Иногда это получалось даже здорово: вечеринки, которые они устраивали в Ривер-Уок, с шампанским и веселыми друзьями родителей, походы на съемки, одноклассники, расспрашивающие о маме. А иногда – когда ее не бывало рядом недели напролет и они были предоставлены сами себе, пытаясь заполнить чем-то скучные часы в опустевшем доме и скучая по ней, в то время как миссис Берри сидела на кухне за вязанием, – не очень. Так или иначе, правда состояла в том, что теперь они стали другой семьей.
Бен обхватил руками колени. Находиться в Боски означало снова вспомнить все, что он хотел забыть. Корд однажды сказала ему, что мама расцарапала себе лицо от волнения, когда он исчез. Он видел красные рваные раны, обезобразившие ее лицо, когда проснулся в больнице, но ничего не спросил-он был слишком взволнован, слишком растерян. А потом появился папа, и Бен велел ему уйти. Он орал на него, громя все вокруг и вытаскивая из своего тела трубки, пока доктор не попросил отца покинуть помещение.
Мадс помахала ему из воды, и Бен помахал в ответ, вспомнив вкус ее губ на своих губах, ее теплоту на своих иссушенных солью плечах, чувство безопасности и счастья, правильности всего происходящего. Как же ему хотелось остановить время, потому что он уже знал – если он так чувствует себя сейчас, значит, скоро придут и другие чувства, которых он не желал и не ждал, но которые были неизбежны- словно за право на счастье нужно было обязательно платить что-то вроде налога. Он крепче обхватил себя и качнул головой, и вот уже он вспоминал об этом, а когда начал, уже не мог остановить круговорота своих мыслей: он снова переживал все сначала, словно кто-то привязал его к стулу и заставлял смотреть фильм ужасов, который он уже много раз до этого видел. Корд перестала спрашивать его, потому что он попросил ее. Но продолжали ли они думать об этом, как это делал он?

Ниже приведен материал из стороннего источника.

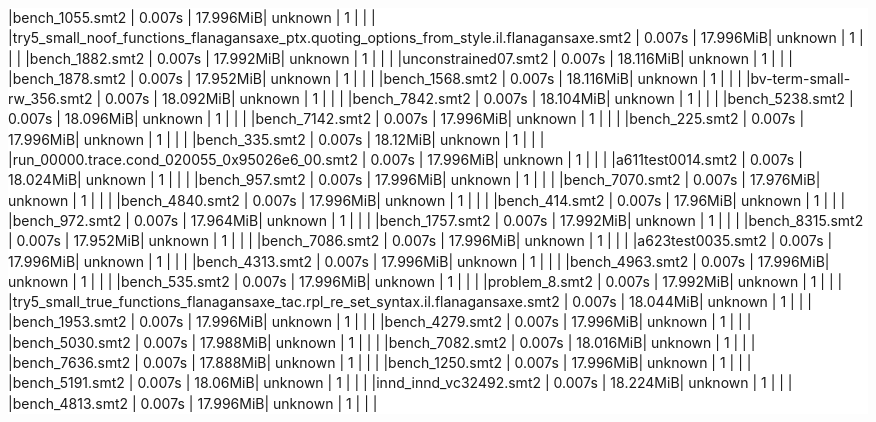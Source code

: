 |bench_1055.smt2                                              |    0.007s | 17.996MiB| unknown | 1 |  |  |
|try5_small_noof_functions_flanagansaxe_ptx.quoting_options_from_style.il.flanagansaxe.smt2 |    0.007s | 17.996MiB| unknown | 1 |  |  |
|bench_1882.smt2                                              |    0.007s | 17.992MiB| unknown | 1 |  |  |
|unconstrained07.smt2                                         |    0.007s | 18.116MiB| unknown | 1 |  |  |
|bench_1878.smt2                                              |    0.007s | 17.952MiB| unknown | 1 |  |  |
|bench_1568.smt2                                              |    0.007s | 18.116MiB| unknown | 1 |  |  |
|bv-term-small-rw_356.smt2                                    |    0.007s | 18.092MiB| unknown | 1 |  |  |
|bench_7842.smt2                                              |    0.007s | 18.104MiB| unknown | 1 |  |  |
|bench_5238.smt2                                              |    0.007s | 18.096MiB| unknown | 1 |  |  |
|bench_7142.smt2                                              |    0.007s | 17.996MiB| unknown | 1 |  |  |
|bench_225.smt2                                               |    0.007s | 17.996MiB| unknown | 1 |  |  |
|bench_335.smt2                                               |    0.007s | 18.12MiB| unknown | 1 |  |  |
|run_00000.trace.cond_020055_0x95026e6_00.smt2                |    0.007s | 17.996MiB| unknown | 1 |  |  |
|a611test0014.smt2                                            |    0.007s | 18.024MiB| unknown | 1 |  |  |
|bench_957.smt2                                               |    0.007s | 17.996MiB| unknown | 1 |  |  |
|bench_7070.smt2                                              |    0.007s | 17.976MiB| unknown | 1 |  |  |
|bench_4840.smt2                                              |    0.007s | 17.996MiB| unknown | 1 |  |  |
|bench_414.smt2                                               |    0.007s | 17.96MiB| unknown | 1 |  |  |
|bench_972.smt2                                               |    0.007s | 17.964MiB| unknown | 1 |  |  |
|bench_1757.smt2                                              |    0.007s | 17.992MiB| unknown | 1 |  |  |
|bench_8315.smt2                                              |    0.007s | 17.952MiB| unknown | 1 |  |  |
|bench_7086.smt2                                              |    0.007s | 17.996MiB| unknown | 1 |  |  |
|a623test0035.smt2                                            |    0.007s | 17.996MiB| unknown | 1 |  |  |
|bench_4313.smt2                                              |    0.007s | 17.996MiB| unknown | 1 |  |  |
|bench_4963.smt2                                              |    0.007s | 17.996MiB| unknown | 1 |  |  |
|bench_535.smt2                                               |    0.007s | 17.996MiB| unknown | 1 |  |  |
|problem_8.smt2                                               |    0.007s | 17.992MiB| unknown | 1 |  |  |
|try5_small_true_functions_flanagansaxe_tac.rpl_re_set_syntax.il.flanagansaxe.smt2 |    0.007s | 18.044MiB| unknown | 1 |  |  |
|bench_1953.smt2                                              |    0.007s | 17.996MiB| unknown | 1 |  |  |
|bench_4279.smt2                                              |    0.007s | 17.996MiB| unknown | 1 |  |  |
|bench_5030.smt2                                              |    0.007s | 17.988MiB| unknown | 1 |  |  |
|bench_7082.smt2                                              |    0.007s | 18.016MiB| unknown | 1 |  |  |
|bench_7636.smt2                                              |    0.007s | 17.888MiB| unknown | 1 |  |  |
|bench_1250.smt2                                              |    0.007s | 17.996MiB| unknown | 1 |  |  |
|bench_5191.smt2                                              |    0.007s | 18.06MiB| unknown | 1 |  |  |
|innd_innd_vc32492.smt2                                       |    0.007s | 18.224MiB| unknown | 1 |  |  |
|bench_4813.smt2                                              |    0.007s | 17.996MiB| unknown | 1 |  |  |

«Со мной все в порядке», – отвечал он маме, папе или кому-то еще, кто интересовался его состоянием. Но прошлое по-прежнему жило в нем. Кадры в его голове, запахи – их было достаточно, чтоб вновь запустить весь процесс. Розовато-белые собаки, похожие на борзых, или запах дегтя, или просто силуэт высокой худой женщины впереди него на улице.
Конечно, у него в мозгу много и других вещей – столько, что иногда он боялся, что скоро там просто закончится место, – его ненависть к школе, его переживания из-за ИРА и бомб, авиакатастроф или того, что Корд собьют на повороте у станции, где мотоциклы ездили слишком быстро; его мысли о том, что будет, если мама умрет от рака, убившего мать Джонса, или же папа бросит их ради другой женщины, более молодой, той, что смогла бы родить ему больше детей, и забудет о них навсегда. (Такое уже случилось с одним из одноклассников Бена-тот перестал получать подарки на день рождения, и в конце концов ему пришлось бросить школу, потому что его мать не могла больше оплачивать обучение.) Но он, конечно, прекрасно понимал, почему беспокоится обо всех этих вопросах: так ему не приходилось думать об остальном – о настоящем, о том, что было правдой.